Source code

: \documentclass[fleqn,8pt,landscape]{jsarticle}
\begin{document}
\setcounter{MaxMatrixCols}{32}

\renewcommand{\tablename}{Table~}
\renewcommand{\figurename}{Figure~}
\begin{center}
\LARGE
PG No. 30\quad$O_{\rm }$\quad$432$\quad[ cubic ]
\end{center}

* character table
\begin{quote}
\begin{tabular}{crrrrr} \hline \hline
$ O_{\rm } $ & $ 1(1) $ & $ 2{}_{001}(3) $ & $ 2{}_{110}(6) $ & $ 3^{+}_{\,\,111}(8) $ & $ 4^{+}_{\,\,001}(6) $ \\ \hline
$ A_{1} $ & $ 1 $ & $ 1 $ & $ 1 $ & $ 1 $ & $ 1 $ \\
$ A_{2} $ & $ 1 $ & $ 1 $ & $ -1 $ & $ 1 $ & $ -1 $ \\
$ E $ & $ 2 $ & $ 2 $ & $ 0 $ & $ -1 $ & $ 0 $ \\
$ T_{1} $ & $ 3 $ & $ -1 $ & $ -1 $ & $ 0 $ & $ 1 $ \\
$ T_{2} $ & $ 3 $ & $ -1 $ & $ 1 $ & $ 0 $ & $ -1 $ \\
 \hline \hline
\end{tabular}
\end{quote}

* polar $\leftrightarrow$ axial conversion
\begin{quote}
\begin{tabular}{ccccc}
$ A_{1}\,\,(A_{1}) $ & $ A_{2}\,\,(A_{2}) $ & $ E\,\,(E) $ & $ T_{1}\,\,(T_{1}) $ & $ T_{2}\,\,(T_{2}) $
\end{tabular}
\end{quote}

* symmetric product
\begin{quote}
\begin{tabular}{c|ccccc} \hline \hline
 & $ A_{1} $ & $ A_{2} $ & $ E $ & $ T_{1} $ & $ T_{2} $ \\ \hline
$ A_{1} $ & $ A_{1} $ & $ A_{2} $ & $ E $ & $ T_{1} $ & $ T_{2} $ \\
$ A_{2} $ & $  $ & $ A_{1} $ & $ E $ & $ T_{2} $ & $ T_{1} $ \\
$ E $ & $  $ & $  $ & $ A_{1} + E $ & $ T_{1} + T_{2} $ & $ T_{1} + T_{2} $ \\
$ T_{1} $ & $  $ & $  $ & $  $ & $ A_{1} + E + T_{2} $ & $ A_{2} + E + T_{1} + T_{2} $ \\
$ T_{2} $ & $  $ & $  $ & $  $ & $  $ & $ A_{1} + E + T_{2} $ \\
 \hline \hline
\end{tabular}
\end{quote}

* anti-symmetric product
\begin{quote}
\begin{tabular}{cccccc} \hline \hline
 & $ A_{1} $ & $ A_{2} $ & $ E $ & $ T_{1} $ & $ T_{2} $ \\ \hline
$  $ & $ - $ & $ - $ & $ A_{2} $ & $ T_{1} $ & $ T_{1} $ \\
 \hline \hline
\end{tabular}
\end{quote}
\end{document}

•••

(WHAT YOU NEED TO DO):
Exactly as given, set down all of the lines above.

(THE COMPLETED TASK):
Source code

: \documentclass[fleqn,8pt,landscape]{jsarticle}
\begin{document}
\setcounter{MaxMatrixCols}{32}

\renewcommand{\tablename}{Table~}
\renewcommand{\figurename}{Figure~}
\begin{center}
\LARGE
PG No. 30\quad$O_{\rm }$\quad$432$\quad[ cubic ]
\end{center}

* character table
\begin{quote}
\begin{tabular}{crrrrr} \hline \hline
$ O_{\rm } $ & $ 1(1) $ & $ 2{}_{001}(3) $ & $ 2{}_{110}(6) $ & $ 3^{+}_{\,\,111}(8) $ & $ 4^{+}_{\,\,001}(6) $ \\ \hline
$ A_{1} $ & $ 1 $ & $ 1 $ & $ 1 $ & $ 1 $ & $ 1 $ \\
$ A_{2} $ & $ 1 $ & $ 1 $ & $ -1 $ & $ 1 $ & $ -1 $ \\
$ E $ & $ 2 $ & $ 2 $ & $ 0 $ & $ -1 $ & $ 0 $ \\
$ T_{1} $ & $ 3 $ & $ -1 $ & $ -1 $ & $ 0 $ & $ 1 $ \\
$ T_{2} $ & $ 3 $ & $ -1 $ & $ 1 $ & $ 0 $ & $ -1 $ \\
 \hline \hline
\end{tabular}
\end{quote}

* polar $\leftrightarrow$ axial conversion
\begin{quote}
\begin{tabular}{ccccc}
$ A_{1}\,\,(A_{1}) $ & $ A_{2}\,\,(A_{2}) $ & $ E\,\,(E) $ & $ T_{1}\,\,(T_{1}) $ & $ T_{2}\,\,(T_{2}) $
\end{tabular}
\end{quote}

* symmetric product
\begin{quote}
\begin{tabular}{c|ccccc} \hline \hline
 & $ A_{1} $ & $ A_{2} $ & $ E $ & $ T_{1} $ & $ T_{2} $ \\ \hline
$ A_{1} $ & $ A_{1} $ & $ A_{2} $ & $ E $ & $ T_{1} $ & $ T_{2} $ \\
$ A_{2} $ & $  $ & $ A_{1} $ & $ E $ & $ T_{2} $ & $ T_{1} $ \\
$ E $ & $  $ & $  $ & $ A_{1} + E $ & $ T_{1} + T_{2} $ & $ T_{1} + T_{2} $ \\
$ T_{1} $ & $  $ & $  $ & $  $ & $ A_{1} + E + T_{2} $ & $ A_{2} + E + T_{1} + T_{2} $ \\
$ T_{2} $ & $  $ & $  $ & $  $ & $  $ & $ A_{1} + E + T_{2} $ \\
 \hline \hline
\end{tabular}
\end{quote}

* anti-symmetric product
\begin{quote}
\begin{tabular}{cccccc} \hline \hline
 & $ A_{1} $ & $ A_{2} $ & $ E $ & $ T_{1} $ & $ T_{2} $ \\ \hline
$  $ & $ - $ & $ - $ & $ A_{2} $ & $ T_{1} $ & $ T_{1} $ \\
 \hline \hline
\end{tabular}
\end{quote}
\end{document}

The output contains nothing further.